Wednesday, December 13, 2017

Bag for a Bunny

Hello friends!

I hope everyone is well and warm or - if you're in the Southern Hemisphere - comfortably cool this Advent season. We've been busy (ha! When are we ever not?) but not all because of Christmas. This weekend, for instance, we're hosting Jenna's birthday party with a few neighbors and school friends. As a result of so much partying and Bunnymaking, I'm a bit behind on Christmas prep. Happily, this week I get to clean up my sewing room and think about gifts, cookies, baking in general and all the things I love about preparing for Christmas.

I feel like in the rush of  . . . well, everything, I've missed simply being present here with you guys, so let's do a quick random update, shall we? This has been a good year. Although also in many ways a very weird year, because we remodeled the house and the first half of the year was a bit nuts and then I was playing mega catch up after the summer. Workwise, it felt like I was madly scrabbling some days and other days in complete stasis. It'll be fun to do a roundup at the end of December (assuming I get my act together) and see how much I actually got done - or not - in those 6 months!

We're settling into a new church and I get to coordinate crafting activities with kids from preschool up through elementary school in various programs, which has been wonderful and has made me feel productive in many different ways than before. I used to be maniacal about running but that has recently stabilized to something more normal - I've made myself be okay with sometimes jogging on the treadmill instead of pining to be outside on even the hellishly humid days, or pollen-nightmare days or those frigid days that scream Hypothermia. I'm also reacquainting myself with the piano. I took lessons till I was 12 and while I've played chords and stuff since, I'm shockingly rusty and it still takes me forever to read a proper score because while my hands work decently separately, they are a bit of a disaster together. It's been fun rediscovering that somewhere alongside rock ballads and hiphop and the other, noisier genres I naturally gravitate toward, there is a secret part of my soul that craves Bach and (current obsession) Purcell. 

The girls are growing older and taller faster than I'd like! They love school and are enjoying flute and piano and trombone and ukelele and recorder and swimming and Minecraft and reading and baking and writing. In the summer, they dabbled in the commercial aspect of crafting and sold some items in my Etsy store, in the process learning about marketing and the value of handmade. It's been interesting to watch them set their own goals, work hard and prioritize how to use their profits: Christmas gifts? New musical instrument? Art markers? So many choices, and so gratifying to know it's the result of the work of their own hands.

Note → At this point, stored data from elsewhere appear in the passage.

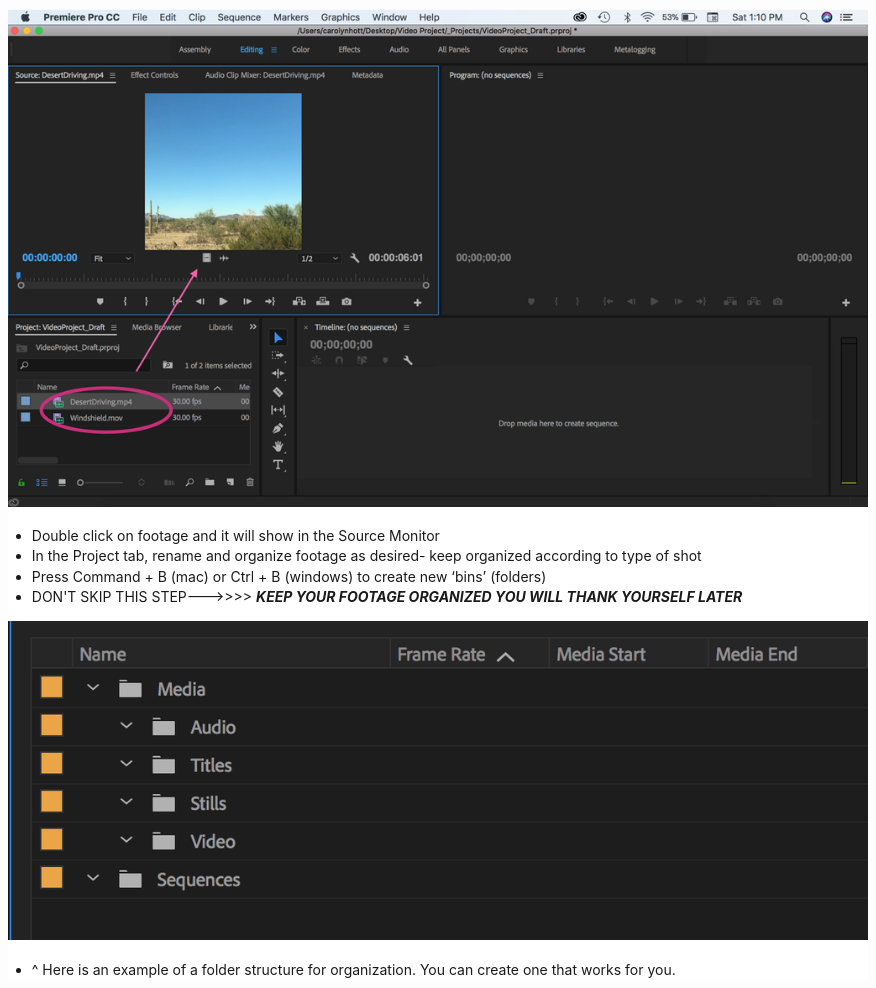 ![Footage](assets/5_Premiere_OrganizeFtg.png)

* Double click on footage and it will show in the Source Monitor
* In the Project tab, rename and organize footage as desired- keep organized according to type of shot
* Press Command + B (mac) or Ctrl + B (windows) to create new ‘bins’ (folders)
* DON'T SKIP THIS STEP--->>>> ***KEEP YOUR FOOTAGE ORGANIZED YOU WILL THANK YOURSELF LATER***

![Folder Organization](assets/5_Premiere_OrganizeFtg_1.png)
* ^ Here is an example of a folder structure for organization. You can create one that works for you.
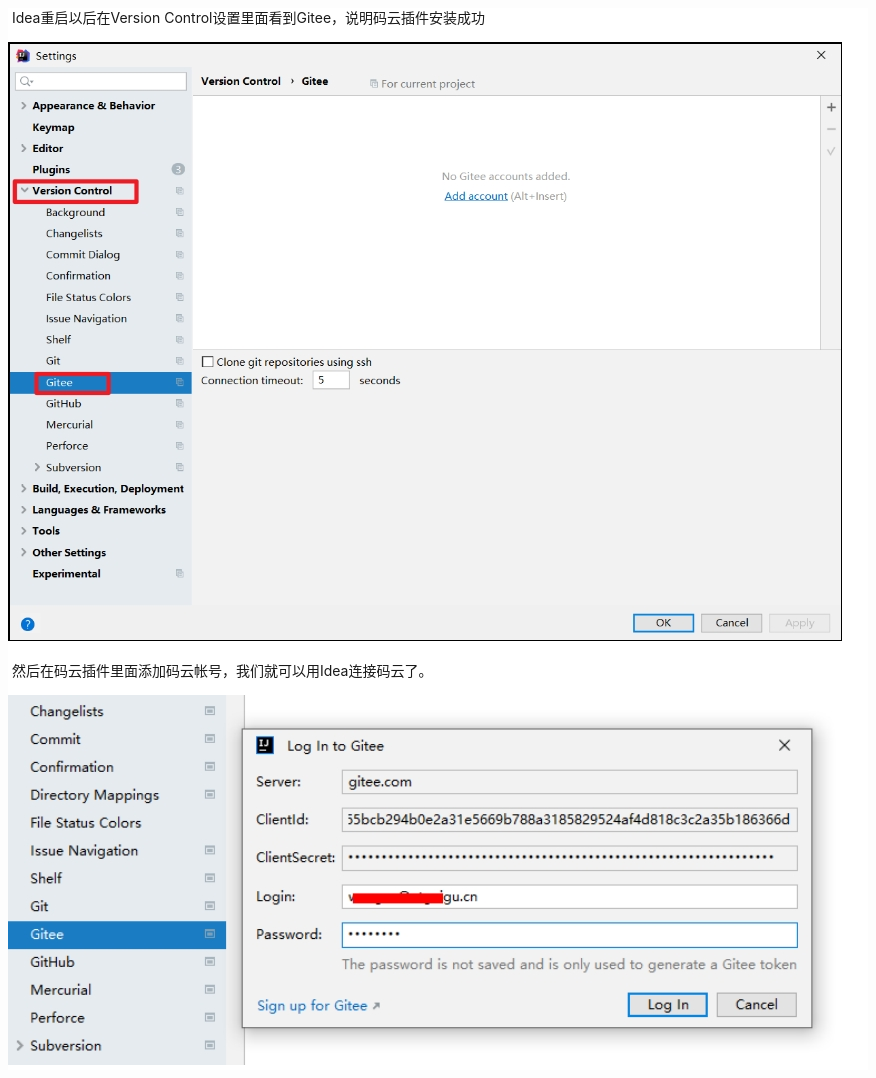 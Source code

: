 ​	Idea重启以后在Version Control设置里面看到Gitee，说明码云插件安装成功

![img](image\wps84.jpg) 

​	然后在码云插件里面添加码云帐号，我们就可以用Idea连接码云了。

![img](image\wps85.jpg) 

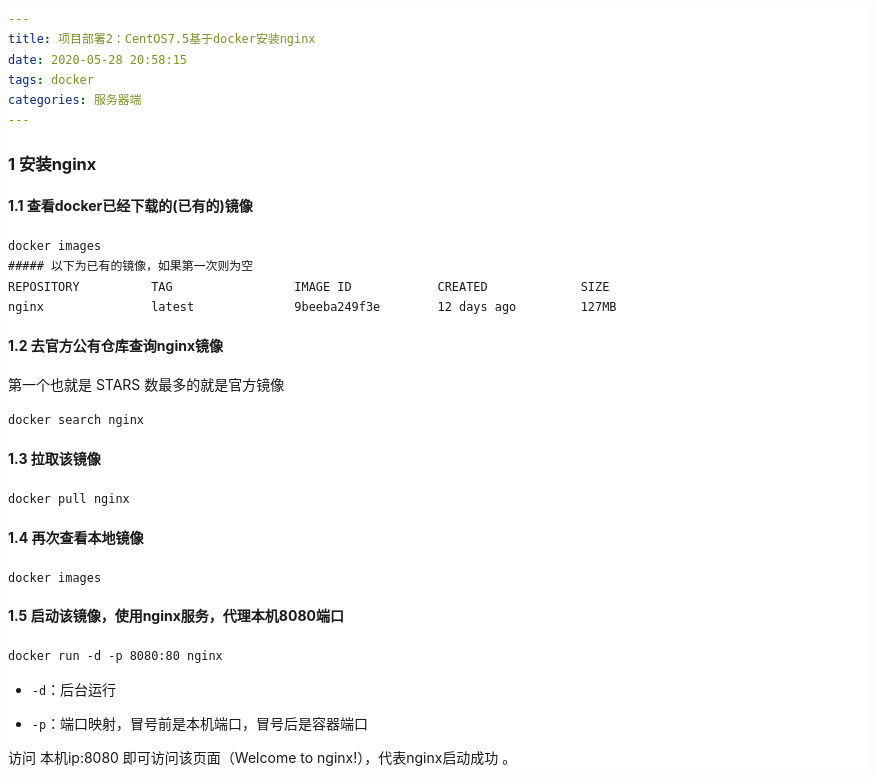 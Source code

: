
 ```yaml
---
title: 项目部署2：CentOS7.5基于docker安装nginx
date: 2020-05-28 20:58:15
tags: docker
categories: 服务器端
---
```


### 1 安装nginx

#### 1.1 查看docker已经下载的(已有的)镜像

```
docker images
##### 以下为已有的镜像，如果第一次则为空
REPOSITORY          TAG                 IMAGE ID            CREATED             SIZE
nginx               latest              9beeba249f3e        12 days ago         127MB
```



#### 1.2 去官方公有仓库查询nginx镜像

第一个也就是 STARS 数最多的就是官方镜像

```
docker search nginx
```



#### 1.3 拉取该镜像

```
docker pull nginx
```



#### 1.4 再次查看本地镜像

```
docker images
```



#### 1.5 启动该镜像，使用nginx服务，代理本机8080端口

```
docker run -d -p 8080:80 nginx
```

+ `-d`：后台运行

+ `-p`：端口映射，冒号前是本机端口，冒号后是容器端口

 访问 本机ip:8080 即可访问该页面（Welcome to nginx!），代表nginx启动成功 。

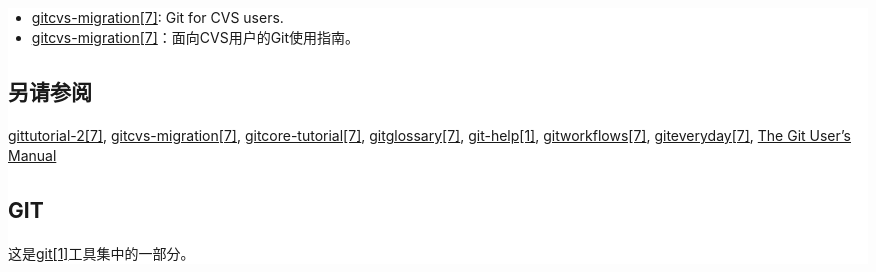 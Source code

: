 - [gitcvs-migration[7]](https://git-scm.com/docs/gitcvs-migration): Git for CVS users.
- [gitcvs-migration[7]](https://git-scm.com/docs/gitcvs-migration)：面向CVS用户的Git使用指南。

## 另请参阅

[gittutorial-2[7]](../gittutorial-2), [gitcvs-migration[7]](../gitcvs-migration), [gitcore-tutorial[7]](../gitcore-tutorial), [gitglossary[7]](../gitglossary), [git-help[1]](../../1/git-help), [gitworkflows[7]](../gitworkflows), [giteveryday[7]](../giteveryday), [The Git User’s Manual](https://git-scm.com/docs/user-manual)

## GIT

  这是[git[1]](../../Git)工具集中的一部分。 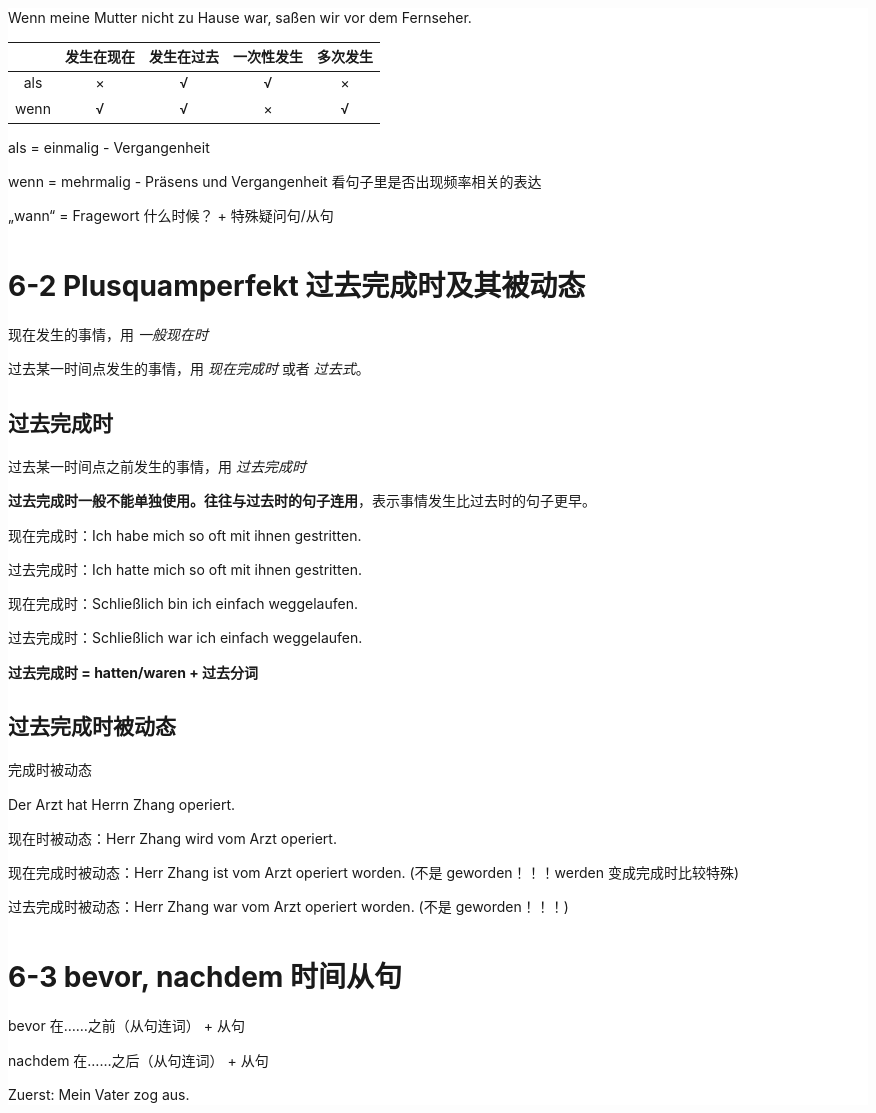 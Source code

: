Wenn meine Mutter nicht zu Hause war, saßen wir vor dem Fernseher.

|      | 发生在现在 | 发生在过去 | 一次性发生 | 多次发生 |
| :--: | :--------: | :--------: | :--------: | :------: |
| als  |     ×      |     √      |     √      |    ×     |
| wenn |     √      |     √      |     ×      |    √     |

als = einmalig - Vergangenheit

wenn = mehrmalig - Präsens und Vergangenheit 看句子里是否出现频率相关的表达 

„wann“ = Fragewort 什么时候？ + 特殊疑问句/从句

# 6-2 Plusquamperfekt 过去完成时及其被动态

现在发生的事情，用 *一般现在时*

过去某一时间点发生的事情，用 *现在完成时* 或者 *过去式*。

## 过去完成时

过去某一时间点之前发生的事情，用 *过去完成时*

**过去完成时一般不能单独使用。往往与过去时的句子连用**，表示事情发生比过去时的句子更早。

现在完成时：Ich habe mich so oft mit ihnen gestritten.

过去完成时：Ich hatte mich so oft mit ihnen gestritten.

现在完成时：Schließlich bin ich einfach weggelaufen.

过去完成时：Schließlich war ich einfach weggelaufen.

**过去完成时 = hatten/waren + 过去分词**

## 过去完成时被动态

完成时被动态

Der Arzt hat Herrn Zhang operiert.

现在时被动态：Herr Zhang wird vom Arzt operiert.

现在完成时被动态：Herr Zhang ist vom Arzt operiert worden. (不是 geworden！！！werden 变成完成时比较特殊)

过去完成时被动态：Herr Zhang war vom Arzt operiert worden. (不是 geworden！！！)

# 6-3 bevor, nachdem 时间从句

bevor 在……之前（从句连词） + 从句

nachdem 在……之后（从句连词） + 从句



Zuerst: Mein Vater zog aus.
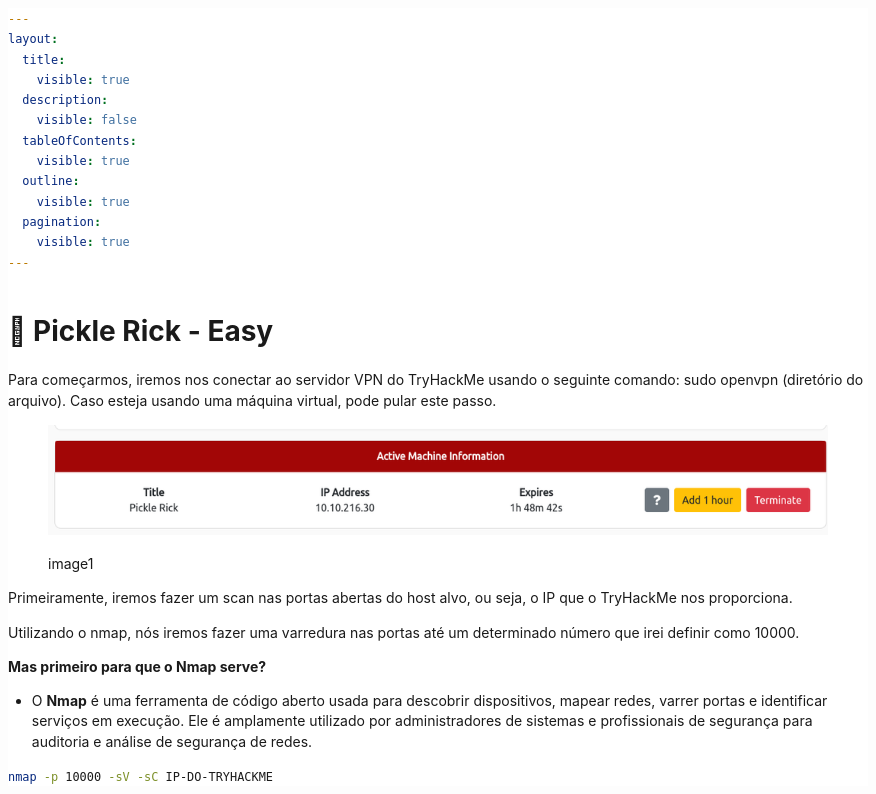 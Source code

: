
 ```yaml
---
layout:
  title:
    visible: true
  description:
    visible: false
  tableOfContents:
    visible: true
  outline:
    visible: true
  pagination:
    visible: true
---
```


# 🥒 Pickle Rick -  Easy

Para começarmos, iremos nos conectar ao servidor VPN do TryHackMe usando o seguinte comando: sudo openvpn (diretório do arquivo). Caso esteja usando uma máquina virtual, pode pular este passo.

<figure><img src=".gitbook/assets/image1.png" alt=""><figcaption><p>image1</p></figcaption></figure>

Primeiramente, iremos fazer um scan nas portas abertas do host alvo, ou seja, o IP que o TryHackMe nos proporciona.

Utilizando o nmap, nós iremos fazer uma varredura nas portas até um determinado número que irei definir como 10000.

**Mas primeiro para que o Nmap serve?**

* O **Nmap** é uma ferramenta de código aberto usada para descobrir dispositivos, mapear redes, varrer portas e identificar serviços em execução. Ele é amplamente utilizado por administradores de sistemas e profissionais de segurança para auditoria e análise de segurança de redes.

```bash
nmap -p 10000 -sV -sC IP-DO-TRYHACKME
```
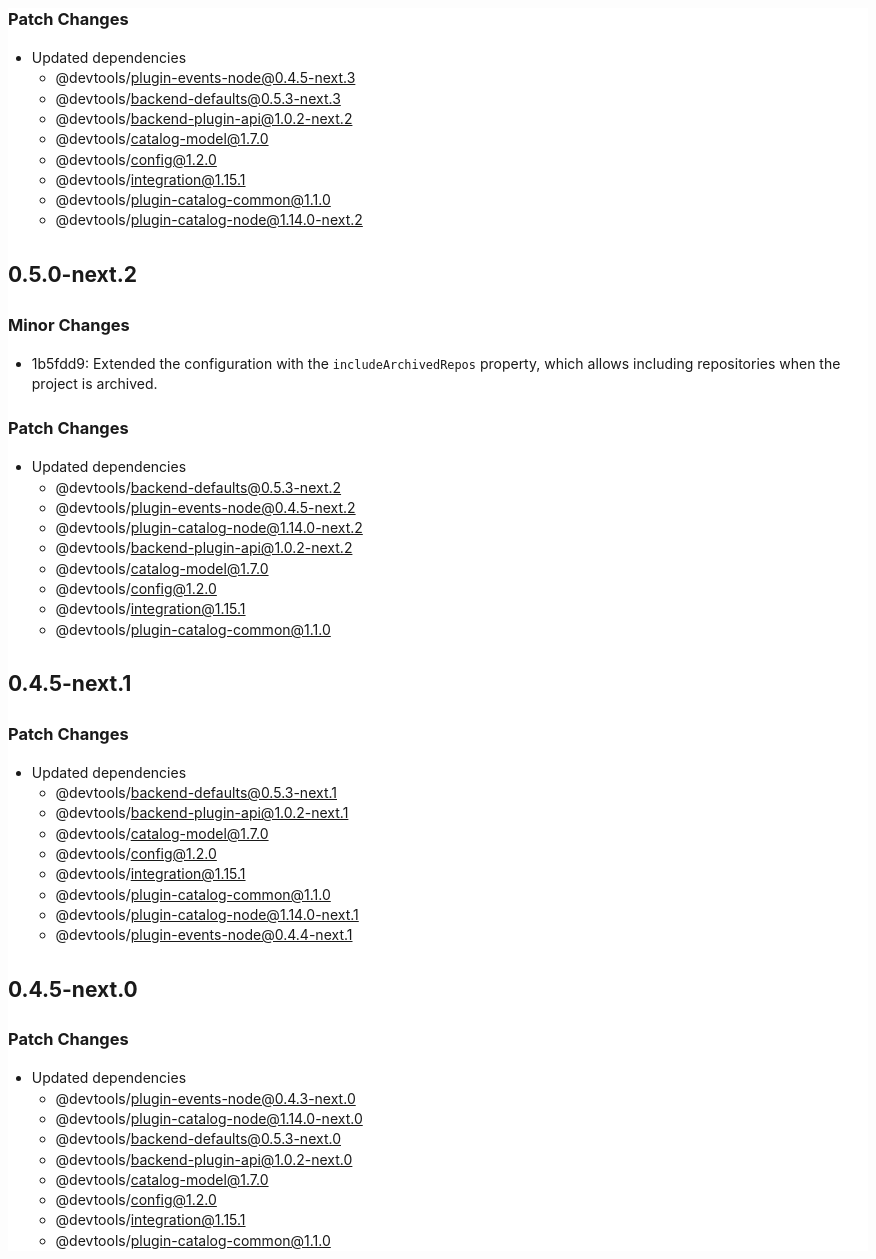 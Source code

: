 ### Patch Changes

- Updated dependencies
  - @devtools/plugin-events-node@0.4.5-next.3
  - @devtools/backend-defaults@0.5.3-next.3
  - @devtools/backend-plugin-api@1.0.2-next.2
  - @devtools/catalog-model@1.7.0
  - @devtools/config@1.2.0
  - @devtools/integration@1.15.1
  - @devtools/plugin-catalog-common@1.1.0
  - @devtools/plugin-catalog-node@1.14.0-next.2

## 0.5.0-next.2

### Minor Changes

- 1b5fdd9: Extended the configuration with the `includeArchivedRepos` property, which allows including repositories when the project is archived.

### Patch Changes

- Updated dependencies
  - @devtools/backend-defaults@0.5.3-next.2
  - @devtools/plugin-events-node@0.4.5-next.2
  - @devtools/plugin-catalog-node@1.14.0-next.2
  - @devtools/backend-plugin-api@1.0.2-next.2
  - @devtools/catalog-model@1.7.0
  - @devtools/config@1.2.0
  - @devtools/integration@1.15.1
  - @devtools/plugin-catalog-common@1.1.0

## 0.4.5-next.1

### Patch Changes

- Updated dependencies
  - @devtools/backend-defaults@0.5.3-next.1
  - @devtools/backend-plugin-api@1.0.2-next.1
  - @devtools/catalog-model@1.7.0
  - @devtools/config@1.2.0
  - @devtools/integration@1.15.1
  - @devtools/plugin-catalog-common@1.1.0
  - @devtools/plugin-catalog-node@1.14.0-next.1
  - @devtools/plugin-events-node@0.4.4-next.1

## 0.4.5-next.0

### Patch Changes

- Updated dependencies
  - @devtools/plugin-events-node@0.4.3-next.0
  - @devtools/plugin-catalog-node@1.14.0-next.0
  - @devtools/backend-defaults@0.5.3-next.0
  - @devtools/backend-plugin-api@1.0.2-next.0
  - @devtools/catalog-model@1.7.0
  - @devtools/config@1.2.0
  - @devtools/integration@1.15.1
  - @devtools/plugin-catalog-common@1.1.0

Now that they're older and more independent, motherhood looks different, too. The kids are doing laundry, baking treats with me completely hands-off, packing their own lunches, planning their own Christmas gifts, organizing their own social activities, initiating their own creative pursuits. We're trying to do some experiential things for birthdays instead of physical gifts, like concerts-with-mom instead of books they may not want to read or craft supplies they already have too much of. They're challenging themselves in school and after-school activities: auditioning, volunteering, trying very hard to work with a tough sports schedule before deciding to let go. Different things are important to them now. Friendships, for instance, are no longer about getting together for playdates with favorite classmates - they're more about connection and accountability and being sensitive to feelings (which now have more nuanced names than Bad, Mad, Sad and Glad). I like that.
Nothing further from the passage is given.